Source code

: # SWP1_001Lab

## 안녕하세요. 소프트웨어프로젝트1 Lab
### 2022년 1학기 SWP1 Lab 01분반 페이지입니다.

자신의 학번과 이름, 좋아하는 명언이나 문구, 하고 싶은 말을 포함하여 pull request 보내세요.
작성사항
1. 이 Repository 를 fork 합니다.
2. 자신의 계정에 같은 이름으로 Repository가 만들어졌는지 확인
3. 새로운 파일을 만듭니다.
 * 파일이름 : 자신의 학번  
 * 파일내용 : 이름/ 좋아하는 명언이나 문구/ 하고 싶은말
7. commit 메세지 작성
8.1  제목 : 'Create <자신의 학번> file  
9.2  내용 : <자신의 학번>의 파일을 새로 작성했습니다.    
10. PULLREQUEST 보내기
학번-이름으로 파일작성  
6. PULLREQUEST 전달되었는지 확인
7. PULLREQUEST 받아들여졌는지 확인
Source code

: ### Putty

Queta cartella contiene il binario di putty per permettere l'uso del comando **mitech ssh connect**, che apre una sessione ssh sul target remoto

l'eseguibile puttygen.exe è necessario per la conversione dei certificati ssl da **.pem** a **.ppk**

----------

Brief: Copy out exactly the line holding "6. PULLREQUEST 전달되었는지 확인" and each line after it through the end of the entries, and leave out everything else.

Written answer:
6. PULLREQUEST 전달되었는지 확인
7. PULLREQUEST 받아들여졌는지 확인
Source code

: ### Putty

Queta cartella contiene il binario di putty per permettere l'uso del comando **mitech ssh connect**, che apre una sessione ssh sul target remoto

l'eseguibile puttygen.exe è necessario per la conversione dei certificati ssl da **.pem** a **.ppk**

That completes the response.